About this exercise =>
The entries that follow must be given again exactly, with no pictures kept.

Material for this task =>
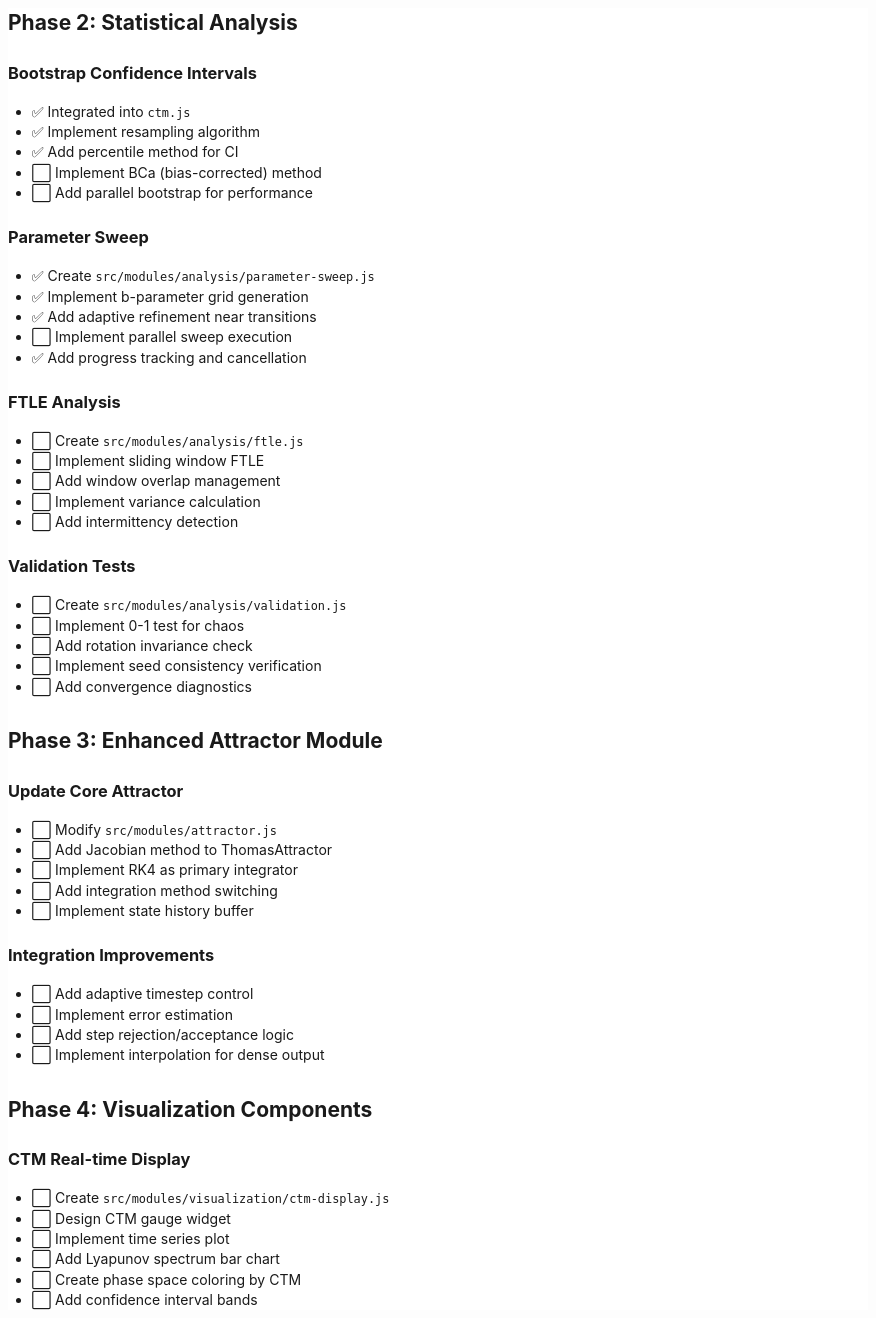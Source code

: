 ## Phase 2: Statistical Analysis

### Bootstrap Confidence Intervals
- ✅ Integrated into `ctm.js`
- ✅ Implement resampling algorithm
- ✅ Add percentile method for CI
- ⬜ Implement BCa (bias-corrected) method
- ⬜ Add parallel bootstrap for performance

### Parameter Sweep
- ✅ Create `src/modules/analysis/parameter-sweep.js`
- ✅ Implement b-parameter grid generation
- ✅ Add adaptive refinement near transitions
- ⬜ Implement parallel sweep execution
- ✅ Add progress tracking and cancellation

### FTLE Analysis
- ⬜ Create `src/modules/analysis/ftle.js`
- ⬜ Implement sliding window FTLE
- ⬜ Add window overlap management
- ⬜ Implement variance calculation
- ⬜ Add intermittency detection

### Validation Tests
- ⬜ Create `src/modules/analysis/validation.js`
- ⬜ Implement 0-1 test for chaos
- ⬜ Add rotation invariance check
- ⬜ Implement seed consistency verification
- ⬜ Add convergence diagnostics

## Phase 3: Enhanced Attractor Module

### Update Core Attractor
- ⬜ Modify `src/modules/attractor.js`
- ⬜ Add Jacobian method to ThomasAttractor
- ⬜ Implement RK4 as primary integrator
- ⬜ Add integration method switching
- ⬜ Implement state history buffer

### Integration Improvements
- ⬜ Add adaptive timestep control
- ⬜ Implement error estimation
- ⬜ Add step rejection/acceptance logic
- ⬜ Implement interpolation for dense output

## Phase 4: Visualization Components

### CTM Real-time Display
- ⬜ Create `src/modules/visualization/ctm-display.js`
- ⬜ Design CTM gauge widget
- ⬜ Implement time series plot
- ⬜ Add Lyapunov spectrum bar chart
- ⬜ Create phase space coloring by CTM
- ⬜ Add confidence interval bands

Task result =>
Source code

: ## Phase 2: Statistical Analysis

### Bootstrap Confidence Intervals
- ✅ Integrated into `ctm.js`
- ✅ Implement resampling algorithm
- ✅ Add percentile method for CI
- ⬜ Implement BCa (bias-corrected) method
- ⬜ Add parallel bootstrap for performance

### Parameter Sweep
- ✅ Create `src/modules/analysis/parameter-sweep.js`
- ✅ Implement b-parameter grid generation
- ✅ Add adaptive refinement near transitions
- ⬜ Implement parallel sweep execution
- ✅ Add progress tracking and cancellation

### FTLE Analysis
- ⬜ Create `src/modules/analysis/ftle.js`
- ⬜ Implement sliding window FTLE
- ⬜ Add window overlap management
- ⬜ Implement variance calculation
- ⬜ Add intermittency detection

### Validation Tests
- ⬜ Create `src/modules/analysis/validation.js`
- ⬜ Implement 0-1 test for chaos
- ⬜ Add rotation invariance check
- ⬜ Implement seed consistency verification
- ⬜ Add convergence diagnostics

## Phase 3: Enhanced Attractor Module

### Update Core Attractor
- ⬜ Modify `src/modules/attractor.js`
- ⬜ Add Jacobian method to ThomasAttractor
- ⬜ Implement RK4 as primary integrator
- ⬜ Add integration method switching
- ⬜ Implement state history buffer

### Integration Improvements
- ⬜ Add adaptive timestep control
- ⬜ Implement error estimation
- ⬜ Add step rejection/acceptance logic
- ⬜ Implement interpolation for dense output

## Phase 4: Visualization Components

### CTM Real-time Display
- ⬜ Create `src/modules/visualization/ctm-display.js`
- ⬜ Design CTM gauge widget
- ⬜ Implement time series plot
- ⬜ Add Lyapunov spectrum bar chart
- ⬜ Create phase space coloring by CTM
- ⬜ Add confidence interval bands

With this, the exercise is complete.